Au coeur de cette forêt, il y avait une clairière...

Au centre de cette clairière se trouvait une petite chaumière délabrée...

Et dans cette chaumière vivait une sombre et cruelle sorcière.

                Le matin où débute notre histoire, cette sombre sorcière ruminait de non moins sombres pensées. Rien d’étonnant n’a cela, car la plupart des sorcières avaient des tendances dépressives. Comment ne pas le devenir, au sein d'un environnement tel que le leur? L'isolement, la solitude, le logement insalubre, les cérémonies morbides de magie noire, des animaux de compagnie horribles et désagréables, et surtout, surtout, la laideur. On reconnaissait en effet les sorcières essentiellement à leur laideur. Personne n'aurait su dire pourquoi les sorcières étaient si moches; les avis étaient partagés.

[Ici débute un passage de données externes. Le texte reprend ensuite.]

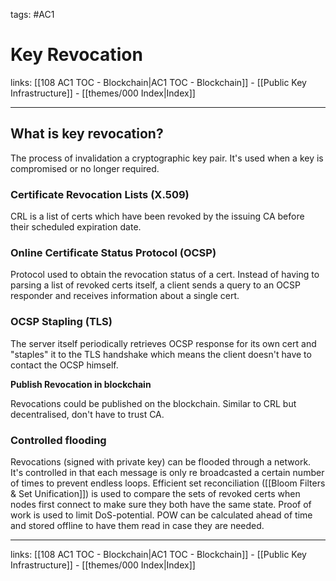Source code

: tags: #AC1 

# Key Revocation

links: [[108 AC1 TOC - Blockchain|AC1 TOC - Blockchain]] - [[Public Key Infrastructure]] - [[themes/000 Index|Index]]

---

## What is key revocation?

The process of invalidation a cryptographic key pair. It's used when a key is compromised or no longer required.

### Certificate Revocation Lists (X.509)

CRL is a list of certs which have been revoked by the issuing CA before their scheduled expiration date.

### Online Certificate Status Protocol (OCSP)

Protocol used to obtain the revocation status of a cert. Instead of having to parsing a list of revoked certs itself, a client sends a query to an OCSP responder and receives information about a single cert.

### OCSP Stapling (TLS)

The server itself periodically retrieves OCSP response for its own cert and "staples" it to the TLS handshake which means the client doesn't have to contact the OCSP himself.

**Publish Revocation in blockchain**

Revocations could be published on the blockchain. Similar to CRL but decentralised, don't have to trust CA.

### Controlled flooding

Revocations (signed with private key) can be flooded through a network. It's controlled in that each message is only re broadcasted a certain number of times to prevent endless loops. Efficient set reconciliation ([[Bloom Filters & Set Unification]]) is used to compare the sets of revoked certs when nodes first connect to make sure they both have the same state. Proof of work is used to limit DoS-potential. POW can be calculated ahead of time and stored offline to have them read in case they are needed. 

---
links: [[108 AC1 TOC - Blockchain|AC1 TOC - Blockchain]] - [[Public Key Infrastructure]] - [[themes/000 Index|Index]]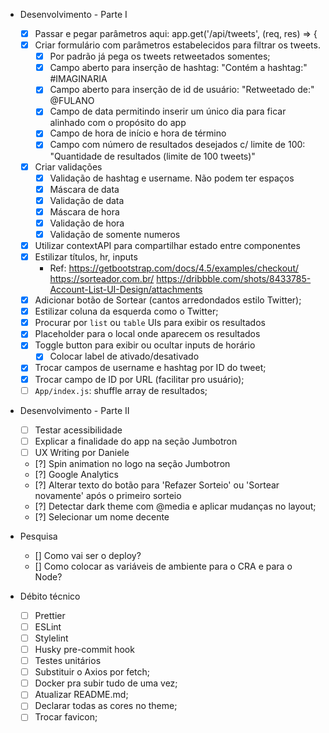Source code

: - Desenvolvimento - Parte I
  - [x] Passar e pegar parâmetros aqui: app.get('/api/tweets', (req, res) => {
  - [x] Criar formulário com parâmetros estabelecidos para filtrar os tweets.
    - [x] Por padrão já pega os tweets retweetados somentes;
    - [x] Campo aberto para inserção de hashtag: "Contém a hashtag:" #IMAGINARIA
    - [x] Campo aberto para inserção de id de usuário: "Retweetado de:" @FULANO
    - [x] Campo de data permitindo inserir um único dia para ficar alinhado com o propósito do app
    - [x] Campo de hora de início e hora de término
    - [x] Campo com número de resultados desejados c/ limite de 100: "Quantidade de resultados (limite de 100 tweets)"
  - [x] Criar validações
    - [x] Validação de hashtag e username. Não podem ter espaços
    - [x] Máscara de data
    - [x] Validação de data
    - [x] Máscara de hora
    - [x] Validação de hora
    - [x] Validação de somente numeros
  - [x] Utilizar contextAPI para compartilhar estado entre componentes
  - [x] Estilizar títulos, hr, inputs
    - Ref: 
      https://getbootstrap.com/docs/4.5/examples/checkout/
      https://sorteador.com.br/
      https://dribbble.com/shots/8433785-Account-List-UI-Design/attachments
  - [x] Adicionar botão de Sortear (cantos arredondados estilo Twitter);
  - [x] Estilizar coluna da esquerda como o Twitter;
  - [x] Procurar por `list` ou `table` UIs para exibir os resultados
  - [x] Placeholder para o local onde aparecem os resultados
  - [x] Toggle button para exibir ou ocultar inputs de horário
    - [x] Colocar label de ativado/desativado
  - [x] Trocar campos de username e hashtag por ID do tweet;
  - [x] Trocar campo de ID por URL (facilitar pro usuário);
  - [ ] `App/index.js`: shuffle array de resultados;

- Desenvolvimento - Parte II
  - [ ] Testar acessibilidade
  - [ ] Explicar a finalidade do app na seção Jumbotron
  - [ ] UX Writing por Daniele
  - [?] Spin animation no logo na seção Jumbotron
  - [?] Google Analytics
  - [?] Alterar texto do botão para 'Refazer Sorteio' ou 'Sortear novamente' após o primeiro sorteio
  - [?] Detectar dark theme com @media e aplicar mudanças no layout;
  - [?] Selecionar um nome decente

- Pesquisa
  - [] Como vai ser o deploy?
  - [] Como colocar as variáveis de ambiente para o CRA e para o Node?

- Débito técnico
  - [ ] Prettier
  - [ ] ESLint
  - [ ] Stylelint
  - [ ] Husky pre-commit hook
  - [ ] Testes unitários
  - [ ] Substituir o Axios por fetch;
  - [ ] Docker pra subir tudo de uma vez;
  - [ ] Atualizar README.md;
  - [ ] Declarar todas as cores no theme;
  - [ ] Trocar favicon;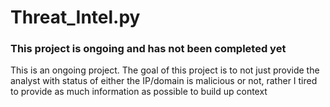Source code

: # Threat_Intel.py
### This project is ongoing and has not been completed yet
This is an ongoing project. The goal of this project is to not just provide the analyst with status of either the IP/domain is malicious or not,
rather I tired to provide as much information as possible to build up context
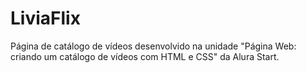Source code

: # LiviaFlix
Página de catálogo de vídeos desenvolvido na unidade "Página Web: criando um catálogo de vídeos com HTML e CSS" da Alura Start.

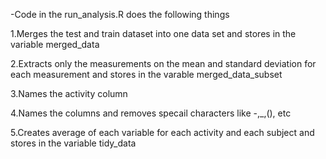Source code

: -Code in the run_analysis.R does the following things

1.Merges the test and train dataset into one data set and stores in the variable merged_data

2.Extracts only the measurements on the mean and standard deviation for each measurement and stores in the varable merged_data_subset

3.Names the activity column

4.Names the columns and removes specail characters like -,_,(), etc

5.Creates average of each variable for each activity and each subject and stores in the variable tidy_data
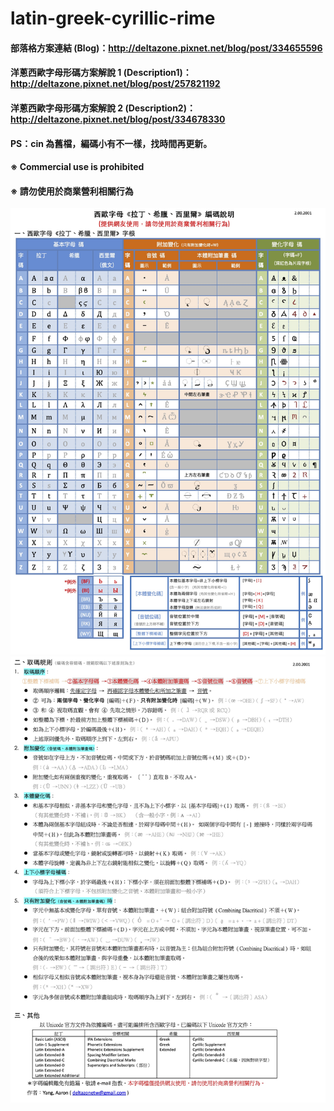 # latin-greek-cyrillic-rime
#### 部落格方案連結 (Blog)：http://deltazone.pixnet.net/blog/post/334655596
#### 洋蔥西歐字母形碼方案解說 1 (Description1)：http://deltazone.pixnet.net/blog/post/257821192
#### 洋蔥西歐字母形碼方案解說 2 (Description2)：http://deltazone.pixnet.net/blog/post/334678330
#### PS：cin 為舊檔，編碼小有不一樣，找時間再更新。
####
#### ※ Commercial use is prohibited
#### ※ 請勿使用於商業營利相關行為
![介紹1](https://raw.githubusercontent.com/oniondelta/latin-greek-cyrillic-rime/master/latin-greek-cyrillic-2020_cht-1.jpg)
![介紹2](https://raw.githubusercontent.com/oniondelta/latin-greek-cyrillic-rime/master/latin-greek-cyrillic-2020_cht-2.jpg)
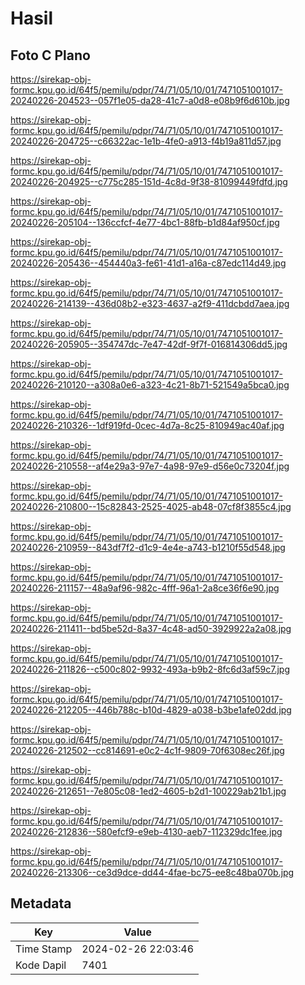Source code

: # Hasil

## Foto C Plano

https://sirekap-obj-formc.kpu.go.id/64f5/pemilu/pdpr/74/71/05/10/01/7471051001017-20240226-204523--057f1e05-da28-41c7-a0d8-e08b9f6d610b.jpg

https://sirekap-obj-formc.kpu.go.id/64f5/pemilu/pdpr/74/71/05/10/01/7471051001017-20240226-204725--c66322ac-1e1b-4fe0-a913-f4b19a811d57.jpg

https://sirekap-obj-formc.kpu.go.id/64f5/pemilu/pdpr/74/71/05/10/01/7471051001017-20240226-204925--c775c285-151d-4c8d-9f38-81099449fdfd.jpg

https://sirekap-obj-formc.kpu.go.id/64f5/pemilu/pdpr/74/71/05/10/01/7471051001017-20240226-205104--136ccfcf-4e77-4bc1-88fb-b1d84af950cf.jpg

https://sirekap-obj-formc.kpu.go.id/64f5/pemilu/pdpr/74/71/05/10/01/7471051001017-20240226-205436--454440a3-fe61-41d1-a16a-c87edc114d49.jpg

https://sirekap-obj-formc.kpu.go.id/64f5/pemilu/pdpr/74/71/05/10/01/7471051001017-20240226-214139--436d08b2-e323-4637-a2f9-411dcbdd7aea.jpg

https://sirekap-obj-formc.kpu.go.id/64f5/pemilu/pdpr/74/71/05/10/01/7471051001017-20240226-205905--354747dc-7e47-42df-9f7f-016814306dd5.jpg

https://sirekap-obj-formc.kpu.go.id/64f5/pemilu/pdpr/74/71/05/10/01/7471051001017-20240226-210120--a308a0e6-a323-4c21-8b71-521549a5bca0.jpg

https://sirekap-obj-formc.kpu.go.id/64f5/pemilu/pdpr/74/71/05/10/01/7471051001017-20240226-210326--1df919fd-0cec-4d7a-8c25-810949ac40af.jpg

https://sirekap-obj-formc.kpu.go.id/64f5/pemilu/pdpr/74/71/05/10/01/7471051001017-20240226-210558--af4e29a3-97e7-4a98-97e9-d56e0c73204f.jpg

https://sirekap-obj-formc.kpu.go.id/64f5/pemilu/pdpr/74/71/05/10/01/7471051001017-20240226-210800--15c82843-2525-4025-ab48-07cf8f3855c4.jpg

https://sirekap-obj-formc.kpu.go.id/64f5/pemilu/pdpr/74/71/05/10/01/7471051001017-20240226-210959--843df7f2-d1c9-4e4e-a743-b1210f55d548.jpg

https://sirekap-obj-formc.kpu.go.id/64f5/pemilu/pdpr/74/71/05/10/01/7471051001017-20240226-211157--48a9af96-982c-4fff-96a1-2a8ce36f6e90.jpg

https://sirekap-obj-formc.kpu.go.id/64f5/pemilu/pdpr/74/71/05/10/01/7471051001017-20240226-211411--bd5be52d-8a37-4c48-ad50-3929922a2a08.jpg

https://sirekap-obj-formc.kpu.go.id/64f5/pemilu/pdpr/74/71/05/10/01/7471051001017-20240226-211826--c500c802-9932-493a-b9b2-8fc6d3af59c7.jpg

https://sirekap-obj-formc.kpu.go.id/64f5/pemilu/pdpr/74/71/05/10/01/7471051001017-20240226-212205--446b788c-b10d-4829-a038-b3be1afe02dd.jpg

https://sirekap-obj-formc.kpu.go.id/64f5/pemilu/pdpr/74/71/05/10/01/7471051001017-20240226-212502--cc814691-e0c2-4c1f-9809-70f6308ec26f.jpg

https://sirekap-obj-formc.kpu.go.id/64f5/pemilu/pdpr/74/71/05/10/01/7471051001017-20240226-212651--7e805c08-1ed2-4605-b2d1-100229ab21b1.jpg

https://sirekap-obj-formc.kpu.go.id/64f5/pemilu/pdpr/74/71/05/10/01/7471051001017-20240226-212836--580efcf9-e9eb-4130-aeb7-112329dc1fee.jpg

https://sirekap-obj-formc.kpu.go.id/64f5/pemilu/pdpr/74/71/05/10/01/7471051001017-20240226-213306--ce3d9dce-dd44-4fae-bc75-ee8c48ba070b.jpg


## Metadata

| Key        | Value               |
| ---------- | ------------------- |
| Time Stamp | 2024-02-26 22:03:46 |
| Kode Dapil | 7401                |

Certains prétendaient que leur laideur systématique était due aux influences néfastes des forces démoniaques, d'autres disaient que seules les laides étaient capables de se lancer dans la sorcellerie. Or, la sorcière de notre histoire était particulièrement moche et vilaine, ce qui ne faisait qu'amplifier sa rage. Heureusement, elle possédait un objet capable d'apaiser son esprit tourmenté: un miroir magique. Ces miroirs constituaient un loisir très populaire dans les milieux sorciers. Ils permettaient à leur propriétaire de connaître l'être le plus répugnant de l'univers. Cela consolait les sorcières, qui pouvaient ainsi se dire qu'il existait ailleurs quelqu'un de plus horrible qu'elles. Gertrude (ainsi s'appelait notre sorcière) décida donc d'aller consulter son miroir pour pouvoir mépriser une autre abomination qu'elle même.

*

*   *

                L'intérieur de la chaumière paraissait encore plus délabré que l'extérieur. Le sol n'était recouvert d'aucun plancher ni d'aucun carrelage, ce n'était que de la terre battue constellée de bosses et de nids de poule. Le chaume était imbibé d'une multitude de gouttières et en cette matinée d'été la lumière du soleil filtrait parmi les trous dans la toiture. Les rayons éclairaient un véritable capharnaüm : un fatras d'objets hétéroclites et souvent irreconnaissables submergeait les rares meubles de la masure. La cheminée, prête à s'écrouler, soutenait une collection de fioles et de potions diverses embaumées dans un réseau inextricable de toiles d'araignée. Objets vaudous et figurines sataniques tapissaient les murs, et le sol commençait lui aussi à disparaître sous cet amoncellement. Les seuls endroits épargnés par cette pagaille étaient un vieux lit de chêne recouvert d'étoffes assemblées tant bien que mal en une couverture , sur lequel dormait un chat noir, et une petite table, isolée dans un coin de la pièce, sur laquelle reposait un miroir au cadre d'ébène richement sculpté.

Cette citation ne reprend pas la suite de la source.